I’ve been taking Codecademy lessons recently and one of the bonus exercises was to figure out how to delete an element from a binary search tree. I figured I’d give it a shot.

class BinarySearchTree:
    def __init__(self, value):
      self.value = value
      self.left = None
      self.right = None

Given a Binary Search Tree:

You can imagine our working tree to be this image below:

A binary search tree with 15 at its root, and the other numbers from 12 to 18 are perfectly placed within the binary search tree.

Example 1: Removing node 15, the parent node (Tree Rotation)

Removing 15 from the tree means that you’ll have two separate trees. To balance this all out, we can do a tree rotation.

First, we will get rid of 15 and make 16 the parent:

Two halves of the broken down binary search tree. Since 15 has been removed, its left and right children are orphaned. The right child, node 16, becomes the new parent and 14 is still orphaned.

Next, because the original left node (14) is orphaned, we would like to move 14 to be the leftmost node of the original tree (which would leave us with node 17).

The orphaned node 14 from the previous figure is appended to the leftmost node (17) of the new parent node (16).

We then add node 14 and its children to the previous leftmost node which is 17.

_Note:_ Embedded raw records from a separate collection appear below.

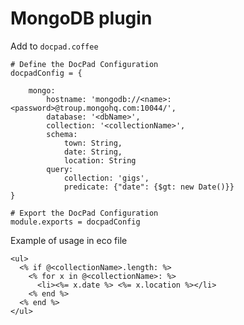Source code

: MongoDB plugin
==============

Add to `docpad.coffee`

	# Define the DocPad Configuration
	docpadConfig = {

		mongo:
			hostname: 'mongodb://<name>:<password>@troup.mongohq.com:10044/',
			database: '<dbName>',
			collection: '<collectionName>',
			schema:
				town: String,
				date: String,
				location: String
			query:
				collection: 'gigs',
				predicate: {"date": {$gt: new Date()}}
	}

	# Export the DocPad Configuration
	module.exports = docpadConfig



Example of usage in eco file

    <ul>
      <% if @<collectionName>.length: %>
        <% for x in @<collectionName>: %>
          <li><%= x.date %> <%= x.location %></li>
        <% end %>
      <% end %>
    </ul>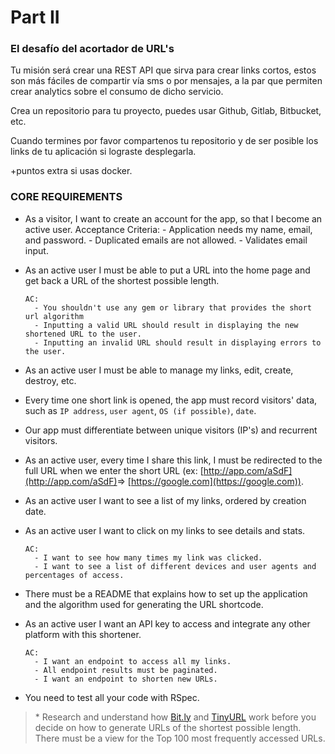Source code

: # Part II
### El desafío del acortador de URL's

Tu misión será crear una REST API que sirva para crear links cortos, estos son más fáciles de compartir vía sms o por mensajes, a la par que permiten crear analytics sobre el consumo de dicho servicio.

Crea un repositorio para tu proyecto, puedes usar Github, Gitlab, Bitbucket, etc.

Cuando termines por favor compartenos tu repositorio y de ser posible los links de tu aplicación si lograste desplegarla.

+puntos extra si usas docker.



### CORE REQUIREMENTS
- As a visitor, I want to create an account for the app, so that I become an active user.
    Acceptance Criteria:
      - Application needs my name, email, and password.
      - Duplicated emails are not allowed.
      - Validates email input.
- As an active user I must be able to put a URL into the home page and get back a URL of the shortest possible length.

      AC:
        - You shouldn't use any gem or library that provides the short url algorithm
        - Inputting a valid URL should result in displaying the new shortened URL to the user.
        - Inputting an invalid URL should result in displaying errors to the user.

- As an active user I must be able to manage my links, edit, create, destroy, etc.

- Every time one short link is opened, the app must record visitors' data, such as `IP address`, `user agent`, `OS (if possible)`, `date`.

- Our app must differentiate between unique visitors (IP's) and recurrent visitors.

- As an active user, every time I share this link, I must be redirected to the full URL when we enter the short URL (ex: [http://app.com/aSdF](http://app.com/aSdF)​ =>​ [​https://google.com​](​https://google.com​)).
- As an active user I want to see a list of my links, ordered by creation date.
- As an active user I want to click on my links to see details and stats.

      AC:
        - I want to see how many times my link was clicked.
        - I want to see a list of different devices and user agents and percentages of access.

- There must be a README that explains how to set up the application and the algorithm used for generating the URL shortcode.

- As an active user I want an API key to access and integrate any other platform with this shortener.

      AC:
        - I want an endpoint to access all my links.
        - All endpoint results must be paginated.
        - I want an endpoint to shorten new URLs.

- You need to test all your code with RSpec.


> \* Research and understand how [Bit.ly](http://bit.ly) and [TinyURL](https://tinyurl.com/) work before you decide on how to generate URLs of the shortest possible length.
There must be a view for the Top 100 most frequently accessed URLs.
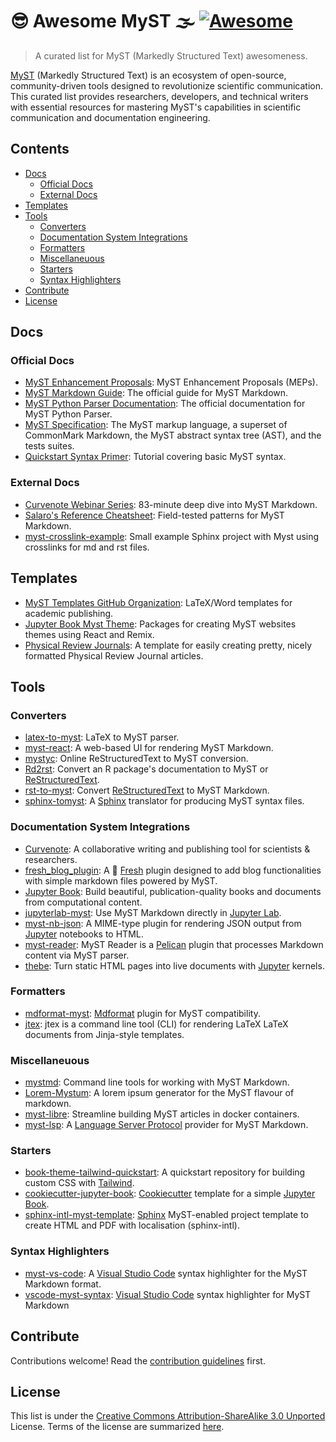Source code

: # 😎 Awesome MyST 🌫️ [![Awesome](https://awesome.re/badge.svg)](https://awesome.re)

> A curated list for MyST (Markedly Structured Text) awesomeness.

[MyST](https://mystmd.org) (Markedly Structured Text) is an ecosystem of
open-source, community-driven tools designed to revolutionize scientific
communication. This curated list provides researchers, developers, and
technical writers with essential resources for mastering MyST's capabilities
in scientific communication and documentation engineering.

## Contents

- [Docs](#docs)
  - [Official Docs](#official-docs)
  - [External Docs](#external-docs)
- [Templates](#templates)
- [Tools](#tools)
  - [Converters](#converters)
  - [Documentation System Integrations](#documentation-system-integrations)
  - [Formatters](#formatters)
  - [Miscellaneuous](#miscellaneuous)
  - [Starters](#starters)
  - [Syntax Highlighters](#syntax-highlighters)
- [Contribute](#contribute)
- [License](#license)

## Docs

### Official Docs

- [MyST Enhancement Proposals](https://github.com/jupyter-book/myst-enhancement-proposals): MyST Enhancement Proposals (MEPs).
- [MyST Markdown Guide](https://mystmd.org/guide): The official guide for MyST Markdown.
- [MyST Python Parser Documentation](https://myst-parser.readthedocs.io/): The official documentation for MyST Python Parser.
- [MyST Specification](https://mystmd.org/spec): The MyST markup language, a superset of CommonMark Markdown, the MyST abstract syntax tree (AST), and the tests suites.
- [Quickstart Syntax Primer](https://mystmd.org/guide/quickstart-myst-markdown): Tutorial covering basic MyST syntax.

### External Docs

- [Curvenote Webinar Series](https://www.youtube.com/watch?v=1lQVw8719Nk): 83-minute deep dive into MyST Markdown.
- [Salaro's Reference Cheatsheet](https://jdsalaro.com/cheatsheet/sphinx-myst-markdown/): Field-tested patterns for MyST Markdown.
- [myst-crosslink-example](https://github.com/waszil/myst-crosslink-example):
  Small example Sphinx project with Myst using crosslinks for md and rst
  files.

## Templates

- [MyST Templates GitHub Organization](https://github.com/myst-templates/templates): LaTeX/Word templates for academic publishing.
- [Jupyter Book Myst Theme](https://github.com/jupyter-book/myst-theme): Packages for creating MyST websites themes using React and Remix.
- [Physical Review Journals](https://github.com/myst-templates/physical_review_journals): A template for easily creating pretty, nicely formatted Physical Review Journal articles.

## Tools

### Converters

- [latex-to-myst](https://github.com/TK-21st/latex-to-myst): LaTeX to MyST parser.
- [myst-react](https://github.com/executablebooks/myst-react): A web-based UI for rendering MyST Markdown.
- [mystyc](https://github.com/astrojuanlu/mystyc): Online ReStructuredText to MyST conversion.
- [Rd2rst](https://github.com/gagolews/Rd2rst): Convert an R package's documentation to MyST or [ReStructuredText].
- [rst-to-myst](https://github.com/executablebooks/rst-to-myst): Convert [ReStructuredText] to MyST Markdown.
- [sphinx-tomyst](https://github.com/executablebooks/sphinx-tomyst): A [Sphinx] translator for producing MyST syntax files.

### Documentation System Integrations

- [Curvenote](https://curvenote.com/for/writing): A collaborative writing and publishing tool for scientists & researchers.
- [fresh_blog_plugin](https://github.com/nrako/fresh_blog_plugin): A 🍋 [Fresh] plugin designed to add blog functionalities with simple markdown files powered by MyST.
- [Jupyter Book](https://jupyterbook.org/): Build beautiful, publication-quality books and documents from computational content.
- [jupyterlab-myst](https://github.com/jupyter-book/jupyterlab-myst): Use MyST Markdown directly in [Jupyter Lab].
- [myst-nb-json](https://github.com/aeisenbarth/myst-nb-json): A MIME-type plugin for rendering JSON output from [Jupyter] notebooks to HTML.
- [myst-reader](https://github.com/ashwinvis/myst-reader): MyST Reader is a [Pelican] plugin that processes Markdown content via MyST parser.
- [thebe](https://github.com/jupyter-book/thebe): Turn static HTML pages into live documents with [Jupyter] kernels.

### Formatters

- [mdformat-myst](https://github.com/executablebooks/mdformat-myst): [Mdformat] plugin for MyST compatibility.
- [jtex](https://mystmd.org/jtex): jtex is a command line tool (CLI) for rendering LaTeX LaTeX documents from Jinja-style templates.

### Miscellaneuous

- [mystmd](https://github.com/jupyter-book/mystmd): Command line tools for working with MyST Markdown.
- [Lorem-Mystum](https://github.com/MaciejWas/Lorem-Mystum): A lorem ipsum generator for the MyST flavour of markdown.
- [myst-libre](https://github.com/neurolibre/myst-libre): Streamline building MyST articles in docker containers.
- [myst-lsp](https://github.com/chrisjsewell/myst-lsp): A [Language Server Protocol] provider for MyST Markdown.

### Starters

- [book-theme-tailwind-quickstart](https://github.com/jupyter-book/book-theme-tailwind-quickstart): A quickstart repository for building custom CSS with [Tailwind].
- [cookiecutter-jupyter-book](https://github.com/giswqs/cookiecutter-jupyter-book): [Cookiecutter] template for a simple [Jupyter Book].
- [sphinx-intl-myst-template](https://github.com/user2084/sphinx-intl-myst-template): [Sphinx] MyST-enabled project template to create HTML and PDF with localisation (sphinx-intl).

### Syntax Highlighters

- [myst-vs-code](https://github.com/executablebooks/myst-vs-code): A [Visual Studio Code] syntax highlighter for the MyST Markdown format.
- [vscode-myst-syntax](https://github.com/chrisjsewell/vscode-myst-syntax): [Visual Studio Code] syntax highlighter for MyST Markdown

## Contribute

Contributions welcome! Read the [contribution guidelines](contributing.md) first.

## License

This list is under the [Creative Commons Attribution-ShareAlike 3.0 Unported](https://github.com/awesome-selfhosted/awesome-selfhosted/blob/master/LICENSE) License.
Terms of the license are summarized [here](https://creativecommons.org/licenses/by-sa/3.0/).

[Cookiecutter]: https://github.com/cookiecutter/cookiecutter
[Mdformat]: https://github.com/hukkin/mdformat
[Fresh]: https://fresh.deno.dev/
[Jupyter Lab]: https://github.com/jupyterlab/jupyterlab
[Jupyter Book]: https://github.com/jupyter-book/jupyter-book
[Jupyter]: https://github.com/jupyter
[Language Server Protocol]: https://en.wikipedia.org/wiki/Language_Server_Protocol
[Pelican]: https://github.com/getpelican/pelican
[ReStructuredText]: https://docutils.sourceforge.io/rst.html
[Sphinx]: https://github.com/sphinx-doc/sphinx
[Tailwind]: https://tailwindcss.com/
[Visual Studio Code]: https://github.com/microsoft/vscode
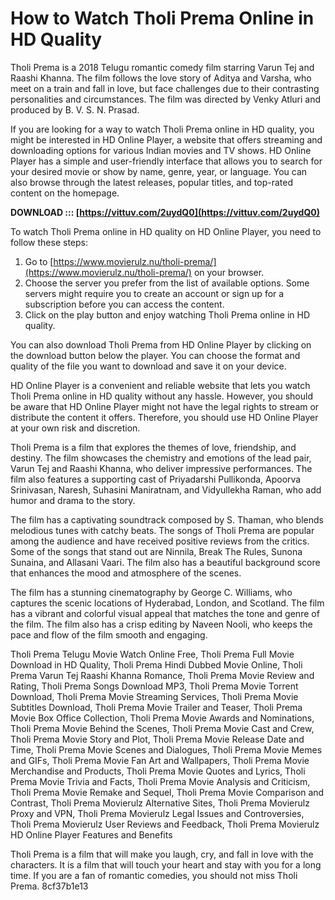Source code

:# How to Watch Tholi Prema Online in HD Quality
 
Tholi Prema is a 2018 Telugu romantic comedy film starring Varun Tej and Raashi Khanna. The film follows the love story of Aditya and Varsha, who meet on a train and fall in love, but face challenges due to their contrasting personalities and circumstances. The film was directed by Venky Atluri and produced by B. V. S. N. Prasad.
 
If you are looking for a way to watch Tholi Prema online in HD quality, you might be interested in HD Online Player, a website that offers streaming and downloading options for various Indian movies and TV shows. HD Online Player has a simple and user-friendly interface that allows you to search for your desired movie or show by name, genre, year, or language. You can also browse through the latest releases, popular titles, and top-rated content on the homepage.
 
**DOWNLOAD ::: [https://vittuv.com/2uydQ0](https://vittuv.com/2uydQ0)**


 
To watch Tholi Prema online in HD quality on HD Online Player, you need to follow these steps:
 
1. Go to [https://www.movierulz.nu/tholi-prema/](https://www.movierulz.nu/tholi-prema/) on your browser.
2. Choose the server you prefer from the list of available options. Some servers might require you to create an account or sign up for a subscription before you can access the content.
3. Click on the play button and enjoy watching Tholi Prema online in HD quality.

You can also download Tholi Prema from HD Online Player by clicking on the download button below the player. You can choose the format and quality of the file you want to download and save it on your device.
 
HD Online Player is a convenient and reliable website that lets you watch Tholi Prema online in HD quality without any hassle. However, you should be aware that HD Online Player might not have the legal rights to stream or distribute the content it offers. Therefore, you should use HD Online Player at your own risk and discretion.
  
Tholi Prema is a film that explores the themes of love, friendship, and destiny. The film showcases the chemistry and emotions of the lead pair, Varun Tej and Raashi Khanna, who deliver impressive performances. The film also features a supporting cast of Priyadarshi Pullikonda, Apoorva Srinivasan, Naresh, Suhasini Maniratnam, and Vidyullekha Raman, who add humor and drama to the story.
 
The film has a captivating soundtrack composed by S. Thaman, who blends melodious tunes with catchy beats. The songs of Tholi Prema are popular among the audience and have received positive reviews from the critics. Some of the songs that stand out are Ninnila, Break The Rules, Sunona Sunaina, and Allasani Vaari. The film also has a beautiful background score that enhances the mood and atmosphere of the scenes.
 
The film has a stunning cinematography by George C. Williams, who captures the scenic locations of Hyderabad, London, and Scotland. The film has a vibrant and colorful visual appeal that matches the tone and genre of the film. The film also has a crisp editing by Naveen Nooli, who keeps the pace and flow of the film smooth and engaging.
 
Tholi Prema Telugu Movie Watch Online Free,  Tholi Prema Full Movie Download in HD Quality,  Tholi Prema Hindi Dubbed Movie Online,  Tholi Prema Varun Tej Raashi Khanna Romance,  Tholi Prema Movie Review and Rating,  Tholi Prema Songs Download MP3,  Tholi Prema Movie Torrent Download,  Tholi Prema Movie Streaming Services,  Tholi Prema Movie Subtitles Download,  Tholi Prema Movie Trailer and Teaser,  Tholi Prema Movie Box Office Collection,  Tholi Prema Movie Awards and Nominations,  Tholi Prema Movie Behind the Scenes,  Tholi Prema Movie Cast and Crew,  Tholi Prema Movie Story and Plot,  Tholi Prema Movie Release Date and Time,  Tholi Prema Movie Scenes and Dialogues,  Tholi Prema Movie Memes and GIFs,  Tholi Prema Movie Fan Art and Wallpapers,  Tholi Prema Movie Merchandise and Products,  Tholi Prema Movie Quotes and Lyrics,  Tholi Prema Movie Trivia and Facts,  Tholi Prema Movie Analysis and Criticism,  Tholi Prema Movie Remake and Sequel,  Tholi Prema Movie Comparison and Contrast,  Tholi Prema Movierulz Alternative Sites,  Tholi Prema Movierulz Proxy and VPN,  Tholi Prema Movierulz Legal Issues and Controversies,  Tholi Prema Movierulz User Reviews and Feedback,  Tholi Prema Movierulz HD Online Player Features and Benefits
 
Tholi Prema is a film that will make you laugh, cry, and fall in love with the characters. It is a film that will touch your heart and stay with you for a long time. If you are a fan of romantic comedies, you should not miss Tholi Prema.
 8cf37b1e13
 

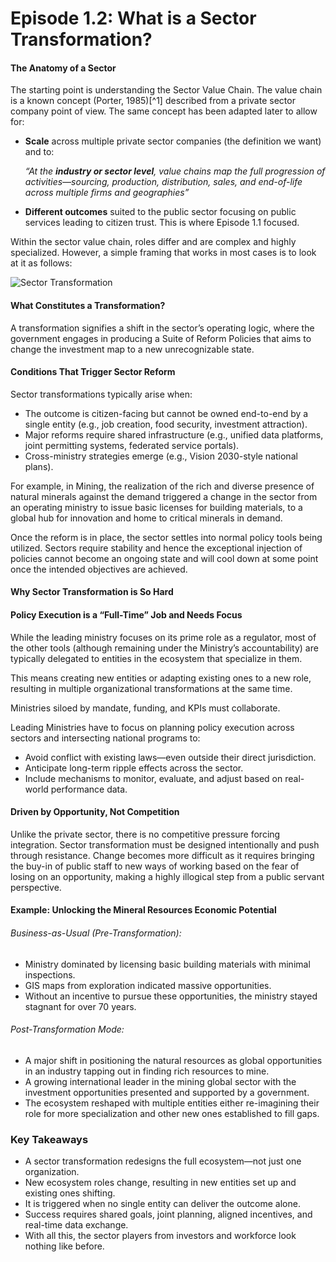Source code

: # Episode 1.2: What is a Sector Transformation?

#### **The Anatomy of a Sector**

The starting point is understanding the Sector Value Chain. The value chain is a known concept (Porter, 1985)[^1] described from a private sector company point of view. The same concept has been adapted later to allow for:

- **Scale** across multiple private sector companies (the definition we want) and to:  
    
  *“At the **industry or sector level**, value chains map the full progression of activities—sourcing, production, distribution, sales, and end-of-life across multiple firms and geographies”*  
    
- **Different outcomes** suited to the public sector focusing on public services leading to citizen trust. This is where Episode 1.1 focused.

Within the sector value chain, roles differ and are complex and highly specialized. However, a simple framing that works in most cases is to look at it as follows:

![Sector Transformation](/img/episode-1.2_1.png)

#### **What Constitutes a Transformation?**

A transformation signifies a shift in the sector’s operating logic, where the government engages in producing a Suite of Reform Policies that aims to change the investment map to a new unrecognizable state.

#### **Conditions That Trigger Sector Reform**

Sector transformations typically arise when:

- The outcome is citizen-facing but cannot be owned end-to-end by a single entity (e.g., job creation, food security, investment attraction).  
- Major reforms require shared infrastructure (e.g., unified data platforms, joint permitting systems, federated service portals).  
- Cross-ministry strategies emerge (e.g., Vision 2030-style national plans).

For example, in Mining, the realization of the rich and diverse presence of natural minerals against the demand triggered a change in the sector from an operating ministry to issue basic licenses for building materials, to a global hub for innovation and home to critical minerals in demand.

Once the reform is in place, the sector settles into normal policy tools being utilized. Sectors require stability and hence the exceptional injection of policies cannot become an ongoing state and will cool down at some point once the intended objectives are achieved.

#### **Why Sector Transformation is So Hard**

#### Policy Execution is a “Full-Time” Job and Needs Focus

While the leading ministry focuses on its prime role as a regulator, most of the other tools (although remaining under the Ministry’s accountability) are typically delegated to entities in the ecosystem that specialize in them.

This means creating new entities or adapting existing ones to a new role, resulting in multiple organizational transformations at the same time.

Ministries siloed by mandate, funding, and KPIs must collaborate.

Leading Ministries have to focus on planning policy execution across sectors and intersecting national programs to:

- Avoid conflict with existing laws—even outside their direct jurisdiction.  
- Anticipate long-term ripple effects across the sector.  
- Include mechanisms to monitor, evaluate, and adjust based on real-world performance data.

#### Driven by Opportunity, Not Competition

Unlike the private sector, there is no competitive pressure forcing integration. Sector transformation must be designed intentionally and push through resistance. Change becomes more difficult as it requires bringing the buy-in of public staff to new ways of working based on the fear of losing on an opportunity, making a highly illogical step from a public servant perspective.

#### Example: Unlocking the Mineral Resources Economic Potential

###### *Business-as-Usual (Pre-Transformation):*

- Ministry dominated by licensing basic building materials with minimal inspections.  
- GIS maps from exploration indicated massive opportunities.  
- Without an incentive to pursue these opportunities, the ministry stayed stagnant for over 70 years.

###### *Post-Transformation Mode:*

- A major shift in positioning the natural resources as global opportunities in an industry tapping out in finding rich resources to mine.  
- A growing international leader in the mining global sector with the investment opportunities presented and supported by a government.  
- The ecosystem reshaped with multiple entities either re-imagining their role for more specialization and other new ones established to fill gaps.

### **Key Takeaways**

- A sector transformation redesigns the full ecosystem—not just one organization.  
- New ecosystem roles change, resulting in new entities set up and existing ones shifting.  
- It is triggered when no single entity can deliver the outcome alone.  
- Success requires shared goals, joint planning, aligned incentives, and real-time data exchange.  
- With all this, the sector players from investors and workforce look nothing like before.
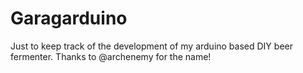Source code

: # Garagarduino
Just to keep track of the development of my arduino based DIY beer fermenter. Thanks to @archenemy for the name!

Example 2: Removing node 18, a node without children

The work for this is straightforward. We remove Node 18 and we will not have to do any other operations. As you will see in the code below, 16 basically just de-references 18 and we’re good as gold.

Our working Binary Search Tree without node 18.

Example 3, Removing node 17 (Shift Left)

Removing 17 is pretty simple still because node 17 only has a left child. This means that we move node 14 to node 17’s position and not have to worry about an orphaned right node.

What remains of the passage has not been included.